> **Your task**:
Copy the opening lines of the listing exactly, through and including the line with "<!-- BLOG-POST-LIST:START -->"; do not copy any pictures.
-- Opening Marker --
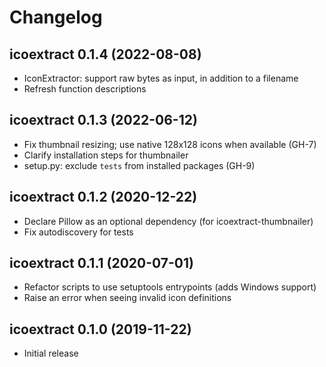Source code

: # Changelog

## icoextract 0.1.4 (2022-08-08)

- IconExtractor: support raw bytes as input, in addition to a filename
- Refresh function descriptions

## icoextract 0.1.3 (2022-06-12)

- Fix thumbnail resizing; use native 128x128 icons when available (GH-7)
- Clarify installation steps for thumbnailer
- setup.py: exclude `tests` from installed packages (GH-9)

## icoextract 0.1.2 (2020-12-22)

- Declare Pillow as an optional dependency (for icoextract-thumbnailer)
- Fix autodiscovery for tests

## icoextract 0.1.1 (2020-07-01)

- Refactor scripts to use setuptools entrypoints (adds Windows support)
- Raise an error when seeing invalid icon definitions

## icoextract 0.1.0 (2019-11-22)

- Initial release
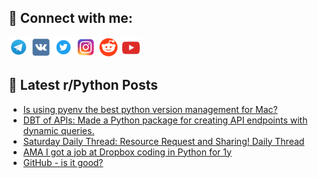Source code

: ## 🔎 Connect with me:
[<img src="https://github.com/bullbesh/bullbesh/blob/main/images/Telegram.png" width="32" height="32" />](https://t.me/bullbesh)
[<img src="https://github.com/bullbesh/bullbesh/blob/main/images/VK.png" width="32" height="32" />](https://vk.com/bullbesh)
[<img src="https://github.com/bullbesh/bullbesh/blob/main/images/Twitter.png" width="32" height="32" />](https://twitter.com/bullbesh1)
[<img src="https://github.com/bullbesh/bullbesh/blob/main/images/Instagram.png" width="32" height="32" />](https://www.instagram.com/bullbesh)
[<img src="https://github.com/bullbesh/bullbesh/blob/main/images/Reddit.png" width="32" height="32" />](https://www.reddit.com/user/bullbesh)
[<img src="https://github.com/bullbesh/bullbesh/blob/main/images/YouTube.png" width="32" height="32" />](https://www.youtube.com/channel/UCtfjRs6uzgq5mfm8S06WTcg)

## 📕 Latest r/Python Posts
<!-- BLOG-POST-LIST:START -->
- [Is using pyenv the best python version management for Mac?](https://www.reddit.com/r/Python/comments/17cvsd2/is_using_pyenv_the_best_python_version_management/)
- [DBT of APIs: Made a Python package for creating API endpoints with dynamic queries.](https://www.reddit.com/r/Python/comments/17cu5vi/dbt_of_apis_made_a_python_package_for_creating/)
- [Saturday Daily Thread: Resource Request and Sharing! Daily Thread](https://www.reddit.com/r/Python/comments/17cpb5z/saturday_daily_thread_resource_request_and/)
- [AMA I got a job at Dropbox coding in Python for 1y](https://www.reddit.com/r/Python/comments/17cogpg/ama_i_got_a_job_at_dropbox_coding_in_python_for_1y/)
- [GitHub - is it good?](https://www.reddit.com/r/Python/comments/17cmjw1/github_is_it_good/)
<!-- BLOG-POST-LIST:END -->
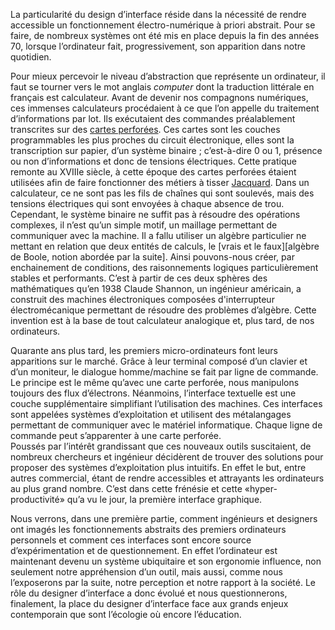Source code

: La particularité du design d’interface réside dans la nécessité de rendre accessible un fonctionnement électro-numérique à priori abstrait. Pour se faire, de nombreux systèmes ont été mis en place depuis la fin des années 70, lorsque l’ordinateur fait, progressivement, son apparition dans notre quotidien.  

Pour mieux percevoir le niveau d’abstraction que représente un ordinateur, il faut se tourner vers le mot anglais _computer_ dont la traduction littérale en français est calculateur. Avant de devenir nos compagnons numériques, ces immenses calculateurs procédaient à ce que l’on appelle du traitement d’informations par lot. Ils exécutaient des commandes préalablement transcrites sur des [cartes perforées](img/cartes). Ces cartes sont les couches programmables les plus proches du circuit électronique, elles sont la transcription sur papier, d’un système binaire ; c’est-à-dire 0 ou 1, présence ou non d’informations et donc de tensions électriques. 
Cette pratique remonte au XVIIIe siècle, à cette époque des cartes perforées étaient utilisées afin de faire fonctionner des métiers à tisser [Jacquard](img/jacquar). Dans un calculateur, ce ne sont pas les fils de chaînes qui sont soulevés, mais des tensions électriques qui sont envoyées à chaque absence de trou. Cependant, le système binaire ne suffit pas à résoudre des opérations complexes, il n’est qu’un simple motif, un maillage permettant de communiquer avec la machine. 
Il a fallu utiliser un algèbre particulier ne mettant en relation que deux entités de calculs, le [vrais et le faux][algèbre de Boole, notion abordée par la suite]. Ainsi pouvons-nous créer, par enchainement de conditions, des raisonnements logiques particulièrement stables et performants. C’est à partir de ces deux sphères des mathématiques qu’en 1938 Claude Shannon, un ingénieur américain, a construit des machines électroniques composées d'interrupteur électromécanique permettant de résoudre des problèmes d’algèbre. Cette invention est à la base de tout calculateur analogique et, plus tard, de nos ordinateurs.

Quarante ans plus tard, les premiers micro-ordinateurs font leurs apparitions sur le marché. Grâce à leur terminal composé d’un clavier et d’un moniteur, le dialogue homme/machine se fait par ligne de commande. Le principe est le même qu’avec une carte perforée, nous manipulons toujours des flux d’électrons. Néanmoins, l’interface textuelle est une couche supplémentaire simplifiant l’utilisation des machines. Ces interfaces sont appelées systèmes d’exploitation et utilisent des métalangages permettant de communiquer avec le matériel informatique. Chaque ligne de commande peut s’apparenter à une carte perforée.  
Poussés par l’intérêt grandissant que ces nouveaux outils suscitaient, de nombreux chercheurs et ingénieur décidèrent de trouver des solutions pour proposer des systèmes d’exploitation plus intuitifs. En effet le but, entre autres commercial, étant de rendre accessibles et attrayants les ordinateurs au plus grand nombre. C’est dans cette frénésie et cette «hyper-productivité» qu’a vu le jour, la première interface graphique.

Nous verrons, dans une première partie, comment ingénieurs et designers ont imagés les fonctionnements abstraits des premiers ordinateurs personnels et comment ces interfaces sont encore source d’expérimentation et de questionnement. En effet l’ordinateur est maintenant devenu un système ubiquitaire et son ergonomie influence, non seulement notre appréhension d’un outil, mais aussi, comme nous l’exposerons par la suite, notre perception et notre rapport à la société. Le rôle du designer d’interface a donc évolué et nous questionnerons, finalement, la place du designer d’interface face aux grands enjeux contemporain que sont l’écologie où encore l’éducation.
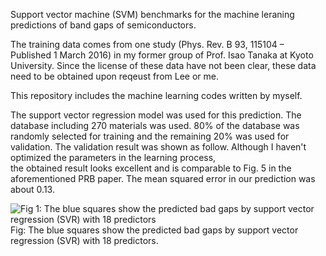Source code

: Support vector machine (SVM) benchmarks for the machine leraning predictions of
band gaps of semiconductors.

The training data comes from one study
(Phys. Rev. B 93, 115104 – Published 1 March 2016)
in my former group of Prof. Isao Tanaka at Kyoto University. Since the
license of these data have not been clear, these data need to be
obtained upon reqeust from Lee or me.

This repository includes the machine learning codes written by myself.

The support vector regression model was used for this prediction. 
The database including 270 materials was used. 80% of the database 
was randomly selected for training and the remaining 20% was used for validation. 
The validation result was shown as follow. 
Although I haven't optimized the parameters in the learning process,  
the obtained result looks excellent and is comparable to Fig. 5 in the aforementioned
PRB paper. The mean squared error in our prediction was about 0.13.

![Fig 1: The blue squares show the predicted bad gaps by support vector regression (SVR) with 18 predictors
](./Fig1.jpg)
Fig: The blue squares show the predicted bad gaps by support vector regression
(SVR) with 18 predictors.


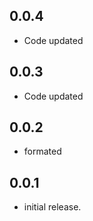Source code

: ## 0.0.4
* Code updated

## 0.0.3
* Code updated

## 0.0.2
* formated

## 0.0.1
* initial release.

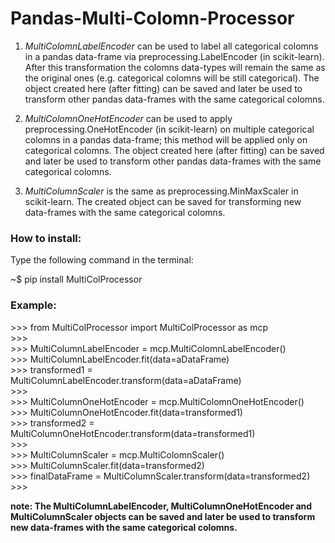 # Pandas-Multi-Colomn-Processor

1. *MultiColomnLabelEncoder* can be used to label all categorical colomns in a pandas data-frame via preprocessing.LabelEncoder (in scikit-learn). After this transformation the colomns data-types will remain the same as the original ones (e.g. categorical colomns will be still categorical). The object created here (after fitting) can be saved and later be used to transform other pandas data-frames with the same categorical colomns.

2. *MultiColomnOneHotEncoder* can be used to apply preprocessing.OneHotEncoder (in scikit-learn) on multiple categorical colomns in a pandas data-frame; this method will be applied only on categorical colomns. The object created here (after fitting) can be saved and later be used to transform other pandas data-frames with the same categorical colomns.

3. *MultiColumnScaler* is the same as preprocessing.MinMaxScaler in scikit-learn. The created object can be saved for transforming new data-frames with the same categorical colomns.


### How to install:
Type the following command in the terminal:

~$ pip install MultiColProcessor

### Example:
\>>> from MultiColProcessor import MultiColProcessor as mcp\
\>>>\
\>>> MultiColumnLabelEncoder = mcp.MultiColomnLabelEncoder()\
\>>> MultiColumnLabelEncoder.fit(data=aDataFrame)\
\>>> transformed1 = MultiColumnLabelEncoder.transform(data=aDataFrame)\
\>>>\
\>>> MultiColumnOneHotEncoder = mcp.MultiColomnOneHotEncoder()\
\>>> MultiColumnOneHotEncoder.fit(data=transformed1)\
\>>> transformed2 = MultiColumnOneHotEncoder.transform(data=transformed1)\
\>>>\
\>>> MultiColumnScaler = mcp.MultiColomnScaler()\
\>>> MultiColumnScaler.fit(data=transformed2)\
\>>> finalDataFrame = MultiColumnScaler.transform(data=transformed2)\
\>>>

**note: The MultiColumnLabelEncoder, MultiColumnOneHotEncoder and MultiColumnScaler objects can be saved and later be used to transform new data-frames with the same categorical colomns.**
-- Closing Marker --
> **Result of the task**:
Source code

: # Changelog

## icoextract 0.1.4 (2022-08-08)

- IconExtractor: support raw bytes as input, in addition to a filename
- Refresh function descriptions

## icoextract 0.1.3 (2022-06-12)

- Fix thumbnail resizing; use native 128x128 icons when available (GH-7)
- Clarify installation steps for thumbnailer
- setup.py: exclude `tests` from installed packages (GH-9)

## icoextract 0.1.2 (2020-12-22)

- Declare Pillow as an optional dependency (for icoextract-thumbnailer)
- Fix autodiscovery for tests

## icoextract 0.1.1 (2020-07-01)

- Refactor scripts to use setuptools entrypoints (adds Windows support)
- Raise an error when seeing invalid icon definitions

## icoextract 0.1.0 (2019-11-22)

- Initial release
Source code

: ## 🔎 Connect with me:
[<img src="https://github.com/bullbesh/bullbesh/blob/main/images/Telegram.png" width="32" height="32" />](https://t.me/bullbesh)
[<img src="https://github.com/bullbesh/bullbesh/blob/main/images/VK.png" width="32" height="32" />](https://vk.com/bullbesh)
[<img src="https://github.com/bullbesh/bullbesh/blob/main/images/Twitter.png" width="32" height="32" />](https://twitter.com/bullbesh1)
[<img src="https://github.com/bullbesh/bullbesh/blob/main/images/Instagram.png" width="32" height="32" />](https://www.instagram.com/bullbesh)
[<img src="https://github.com/bullbesh/bullbesh/blob/main/images/Reddit.png" width="32" height="32" />](https://www.reddit.com/user/bullbesh)
[<img src="https://github.com/bullbesh/bullbesh/blob/main/images/YouTube.png" width="32" height="32" />](https://www.youtube.com/channel/UCtfjRs6uzgq5mfm8S06WTcg)

## 📕 Latest r/Python Posts
<!-- BLOG-POST-LIST:START -->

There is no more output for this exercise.